De Sociaal Economische Raad (“SER”) ontwikkelt een diversiteitsportaal waaraan de grote vennootschappen verplicht deel dienen te nemen.[3] Op basis van het diversiteitsportaal kan worden gemonitord of en in welke mate ze aan de streefcijferregeling voldoen. Daarnaast kunnen de vennootschappen hun voortgang spiegelen aan die van andere grote vennootschappen. De SER zal in de komende maanden meer details verstrekken.
Rol medezeggenschap
Medezeggenschapsorganen speelden al een rol bij het bevorderen van diversiteit in de onderneming en in de top. Zo kent artikel 28 lid 3 WOR de ondernemingsraad een rol toe in het tegengaan van discriminatie in het algemeen en het bevorderen van gelijke behandeling van mannen en vrouwen. Door de inwerkingtreding van de wet krijgt de rol van de medezeggenschap bij het nastreven van een evenwichtige man/vrouwverhouding nog meer gestalte, nu het formuleren van doelstellingen onder het instemmingsrecht van de ondernemingsraad onderworpen zijn, bijvoorbeeld op basis van artikel 27 lid 1 sub e Wet op de ondernemingsraden.
Horizonbepaling
De wet wordt na vijf jaar geëvalueerd en heeft een vaste einddatum: acht jaar na inwerkingtreding vervallen het ingroeiquotum en de streefcijferregeling. Mocht voortzetting wenselijk zijn (al dan niet in aangepaste vorm), dan is er na de evaluatie voldoende tijd om daartoe een wetstraject te doorlopen.

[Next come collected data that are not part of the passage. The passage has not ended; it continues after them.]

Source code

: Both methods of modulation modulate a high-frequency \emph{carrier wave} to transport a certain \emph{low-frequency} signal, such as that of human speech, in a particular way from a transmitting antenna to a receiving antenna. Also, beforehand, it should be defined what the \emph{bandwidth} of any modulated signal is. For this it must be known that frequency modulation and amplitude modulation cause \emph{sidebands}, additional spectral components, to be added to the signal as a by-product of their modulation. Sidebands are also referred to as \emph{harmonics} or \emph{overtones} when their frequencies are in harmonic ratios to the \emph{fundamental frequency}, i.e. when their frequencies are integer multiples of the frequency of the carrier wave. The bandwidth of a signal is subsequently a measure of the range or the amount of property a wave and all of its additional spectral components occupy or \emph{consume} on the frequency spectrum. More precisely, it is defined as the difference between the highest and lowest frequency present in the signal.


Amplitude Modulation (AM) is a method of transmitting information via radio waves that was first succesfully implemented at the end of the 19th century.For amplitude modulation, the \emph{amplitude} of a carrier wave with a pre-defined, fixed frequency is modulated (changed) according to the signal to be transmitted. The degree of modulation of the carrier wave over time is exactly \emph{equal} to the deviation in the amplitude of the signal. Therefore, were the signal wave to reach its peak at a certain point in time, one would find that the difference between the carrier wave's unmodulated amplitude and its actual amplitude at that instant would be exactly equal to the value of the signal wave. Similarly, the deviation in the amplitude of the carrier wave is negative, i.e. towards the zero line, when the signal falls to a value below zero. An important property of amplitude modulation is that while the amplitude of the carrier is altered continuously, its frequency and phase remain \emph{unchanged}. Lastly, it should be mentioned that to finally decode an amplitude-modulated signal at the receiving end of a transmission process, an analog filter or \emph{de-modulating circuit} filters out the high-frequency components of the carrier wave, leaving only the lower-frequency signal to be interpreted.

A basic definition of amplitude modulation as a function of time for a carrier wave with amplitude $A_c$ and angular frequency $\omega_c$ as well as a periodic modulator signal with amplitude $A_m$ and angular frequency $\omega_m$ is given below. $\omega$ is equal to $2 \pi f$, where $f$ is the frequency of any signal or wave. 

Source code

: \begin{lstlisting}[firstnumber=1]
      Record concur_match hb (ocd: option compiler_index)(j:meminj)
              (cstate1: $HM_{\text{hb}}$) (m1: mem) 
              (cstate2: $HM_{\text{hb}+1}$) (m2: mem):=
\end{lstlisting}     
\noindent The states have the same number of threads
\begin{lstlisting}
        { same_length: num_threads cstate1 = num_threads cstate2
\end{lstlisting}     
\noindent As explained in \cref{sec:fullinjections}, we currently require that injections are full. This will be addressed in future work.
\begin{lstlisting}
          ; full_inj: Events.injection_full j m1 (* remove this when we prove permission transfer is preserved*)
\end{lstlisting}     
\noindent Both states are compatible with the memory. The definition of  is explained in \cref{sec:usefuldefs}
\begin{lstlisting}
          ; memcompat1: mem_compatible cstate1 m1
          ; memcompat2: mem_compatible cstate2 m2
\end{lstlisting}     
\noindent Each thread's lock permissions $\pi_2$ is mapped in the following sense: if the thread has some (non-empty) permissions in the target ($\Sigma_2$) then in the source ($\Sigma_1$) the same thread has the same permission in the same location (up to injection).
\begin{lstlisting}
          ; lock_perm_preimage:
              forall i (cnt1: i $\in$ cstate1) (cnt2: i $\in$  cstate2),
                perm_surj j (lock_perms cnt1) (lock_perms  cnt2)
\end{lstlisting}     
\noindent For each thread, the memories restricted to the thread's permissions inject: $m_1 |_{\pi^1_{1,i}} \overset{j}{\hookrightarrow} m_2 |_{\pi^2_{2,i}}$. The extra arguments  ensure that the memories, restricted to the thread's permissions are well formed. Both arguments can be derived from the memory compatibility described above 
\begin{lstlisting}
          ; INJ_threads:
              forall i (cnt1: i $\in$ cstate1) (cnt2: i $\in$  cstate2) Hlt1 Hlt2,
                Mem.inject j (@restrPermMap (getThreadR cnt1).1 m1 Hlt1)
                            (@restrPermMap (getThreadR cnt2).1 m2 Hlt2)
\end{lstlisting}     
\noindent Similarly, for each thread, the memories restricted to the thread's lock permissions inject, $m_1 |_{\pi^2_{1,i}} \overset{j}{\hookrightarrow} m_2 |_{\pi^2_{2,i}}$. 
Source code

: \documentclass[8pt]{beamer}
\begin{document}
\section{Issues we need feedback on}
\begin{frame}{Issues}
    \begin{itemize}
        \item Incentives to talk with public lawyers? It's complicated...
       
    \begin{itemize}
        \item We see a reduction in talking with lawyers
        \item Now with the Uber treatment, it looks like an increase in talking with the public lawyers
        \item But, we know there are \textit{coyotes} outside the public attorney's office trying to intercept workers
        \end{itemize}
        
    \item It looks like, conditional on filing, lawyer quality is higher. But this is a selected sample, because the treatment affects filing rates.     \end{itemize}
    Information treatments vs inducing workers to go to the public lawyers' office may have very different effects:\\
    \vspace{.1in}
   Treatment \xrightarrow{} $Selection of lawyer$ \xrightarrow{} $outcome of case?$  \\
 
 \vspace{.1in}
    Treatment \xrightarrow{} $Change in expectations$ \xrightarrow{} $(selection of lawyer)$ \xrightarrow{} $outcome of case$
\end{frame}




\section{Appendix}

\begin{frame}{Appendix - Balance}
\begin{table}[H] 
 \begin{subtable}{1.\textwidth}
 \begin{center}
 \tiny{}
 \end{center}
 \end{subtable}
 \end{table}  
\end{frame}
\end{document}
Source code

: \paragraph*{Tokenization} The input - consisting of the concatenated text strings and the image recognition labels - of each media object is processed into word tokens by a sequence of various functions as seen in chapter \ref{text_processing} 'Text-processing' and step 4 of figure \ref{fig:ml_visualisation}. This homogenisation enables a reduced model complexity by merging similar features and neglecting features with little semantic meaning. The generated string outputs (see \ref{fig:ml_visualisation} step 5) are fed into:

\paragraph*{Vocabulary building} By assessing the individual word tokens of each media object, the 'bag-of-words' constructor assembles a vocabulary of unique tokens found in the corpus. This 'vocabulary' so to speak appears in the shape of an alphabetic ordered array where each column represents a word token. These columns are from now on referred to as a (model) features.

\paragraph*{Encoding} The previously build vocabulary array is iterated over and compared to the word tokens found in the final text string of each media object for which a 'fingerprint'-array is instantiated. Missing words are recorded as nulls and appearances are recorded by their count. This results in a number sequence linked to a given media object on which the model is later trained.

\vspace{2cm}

[1] https://www.ser.nl/-/media/ser/downloads/adviezen/2019/diversiteit-in-de-top.pdf
[2] Eerstgenoemde betreft vennootschappen waarvan de aandelen of certificaten zijn genoteerd aan Euronext Amsterdam, laatstgenoemde betreft vennootschappen die op twee opeenvolgende balansdata voldoen aan twee van de volgende drie criteria:
(i) de waarde van de activa bedraagt meer dan EUR 20 miljoen;
(ii) de netto-omzet is meer dan EUR 40 miljoen euro; en
(iii) het gemiddeld aantal werknemers is 250 of meer.